The reason this floating committee can meet in secret is because the Legislature can make its own rules that contradict the New Mexico Open Meetings Act. The Act states all public bodies must meet in public. The Legislature has a rule that this subcommittee to the finance committee can meet behind closed (and locked) doors because it is an advisory committee, not forming policy.

We’d argue 160 amendments is beyond advisory, especially when the Finance Committee approves these amendments with little/no discussion. This group is significantly changing the state’s budget without public input, discussion or even consideration of outside ideas.

The weak argument by those inside the secret meetings range from the group’s need to “talk turkey,” bad language being used and an assumption that if the meeting was open to the public, the Legislature couldn’t do its job in 30 days. We’d argue they don’t.

House Appropriations Committee chief of staff Bill Valdez in 2016 even said to the Santa Fe New Mexican the closed meetings were “for everyone’s protection.” He did not elaborate from what we mere mortals were being protected.

Ironically, it’s not just the public being kept out of its government’s business. Most legislators aren’t allowed entrance. House Speaker Brian Egolf could not get into this year’s closed meetings.
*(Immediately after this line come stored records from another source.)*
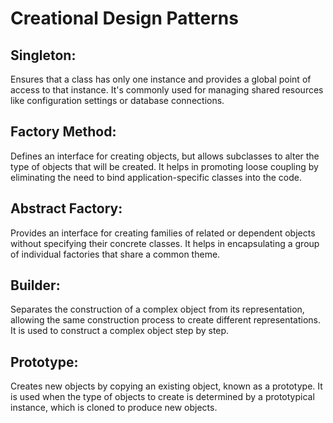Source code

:# Creational Design Patterns

## Singleton:
Ensures that a class has only one instance and provides a global point of access to that instance. It's commonly used for managing shared resources like configuration settings or database connections.

## Factory Method: 
Defines an interface for creating objects, but allows subclasses to alter the type of objects that will be created. It helps in promoting loose coupling by eliminating the need to bind application-specific classes into the code.

## Abstract Factory:
Provides an interface for creating families of related or dependent objects without specifying their concrete classes. It helps in encapsulating a group of individual factories that share a common theme.

## Builder:
Separates the construction of a complex object from its representation, allowing the same construction process to create different representations. It is used to construct a complex object step by step.

## Prototype:
Creates new objects by copying an existing object, known as a prototype. It is used when the type of objects to create is determined by a prototypical instance, which is cloned to produce new objects.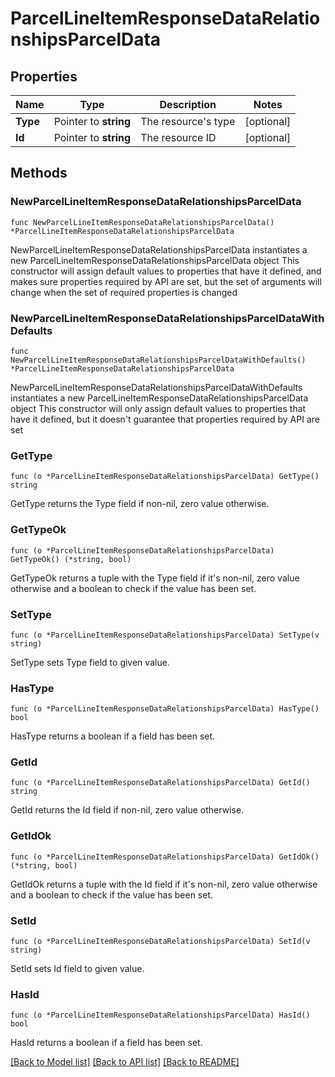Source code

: # ParcelLineItemResponseDataRelationshipsParcelData

## Properties

Name | Type | Description | Notes
------------ | ------------- | ------------- | -------------
**Type** | Pointer to **string** | The resource&#39;s type | [optional] 
**Id** | Pointer to **string** | The resource ID | [optional] 

## Methods

### NewParcelLineItemResponseDataRelationshipsParcelData

`func NewParcelLineItemResponseDataRelationshipsParcelData() *ParcelLineItemResponseDataRelationshipsParcelData`

NewParcelLineItemResponseDataRelationshipsParcelData instantiates a new ParcelLineItemResponseDataRelationshipsParcelData object
This constructor will assign default values to properties that have it defined,
and makes sure properties required by API are set, but the set of arguments
will change when the set of required properties is changed

### NewParcelLineItemResponseDataRelationshipsParcelDataWithDefaults

`func NewParcelLineItemResponseDataRelationshipsParcelDataWithDefaults() *ParcelLineItemResponseDataRelationshipsParcelData`

NewParcelLineItemResponseDataRelationshipsParcelDataWithDefaults instantiates a new ParcelLineItemResponseDataRelationshipsParcelData object
This constructor will only assign default values to properties that have it defined,
but it doesn't guarantee that properties required by API are set

### GetType

`func (o *ParcelLineItemResponseDataRelationshipsParcelData) GetType() string`

GetType returns the Type field if non-nil, zero value otherwise.

### GetTypeOk

`func (o *ParcelLineItemResponseDataRelationshipsParcelData) GetTypeOk() (*string, bool)`

GetTypeOk returns a tuple with the Type field if it's non-nil, zero value otherwise
and a boolean to check if the value has been set.

### SetType

`func (o *ParcelLineItemResponseDataRelationshipsParcelData) SetType(v string)`

SetType sets Type field to given value.

### HasType

`func (o *ParcelLineItemResponseDataRelationshipsParcelData) HasType() bool`

HasType returns a boolean if a field has been set.

### GetId

`func (o *ParcelLineItemResponseDataRelationshipsParcelData) GetId() string`

GetId returns the Id field if non-nil, zero value otherwise.

### GetIdOk

`func (o *ParcelLineItemResponseDataRelationshipsParcelData) GetIdOk() (*string, bool)`

GetIdOk returns a tuple with the Id field if it's non-nil, zero value otherwise
and a boolean to check if the value has been set.

### SetId

`func (o *ParcelLineItemResponseDataRelationshipsParcelData) SetId(v string)`

SetId sets Id field to given value.

### HasId

`func (o *ParcelLineItemResponseDataRelationshipsParcelData) HasId() bool`

HasId returns a boolean if a field has been set.


[[Back to Model list]](../README.md#documentation-for-models) [[Back to API list]](../README.md#documentation-for-api-endpoints) [[Back to README]](../README.md)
We reached out to our legislators giving them a chance to be indignant about the lock-out. None responded to emails. Give them a chance to get sanctimonious on issues they support and they’ll blow up your in box. Ask them about a touchy subject that could anger high ranking staff such as Legislative Finance Committee Chairman David Abbey or fellow legislators and there’s no response.

The New Mexico Foundation for Open Government was instrumental in 2009 in forcing the Legislature to open conference committees, which were once closed to the public. It was argued at the time by opponents that opening the conference committees would just force the decision-makers further underground. These sub-sub-committees could be proof of such claims.

These secret meetings don’t technically break state law because the Legislature can make rules to exempt themselves from state law, to a certain degree. These closed committees are one of those exceptions.

Just because they’re legal, doesn’t make them right. They’re unethical and absolutely anti-transparency. The legislators and staff should be put under the microscope of the newly formed State Ethics Commission. They’ve bent the rules as far as they can without breaking them.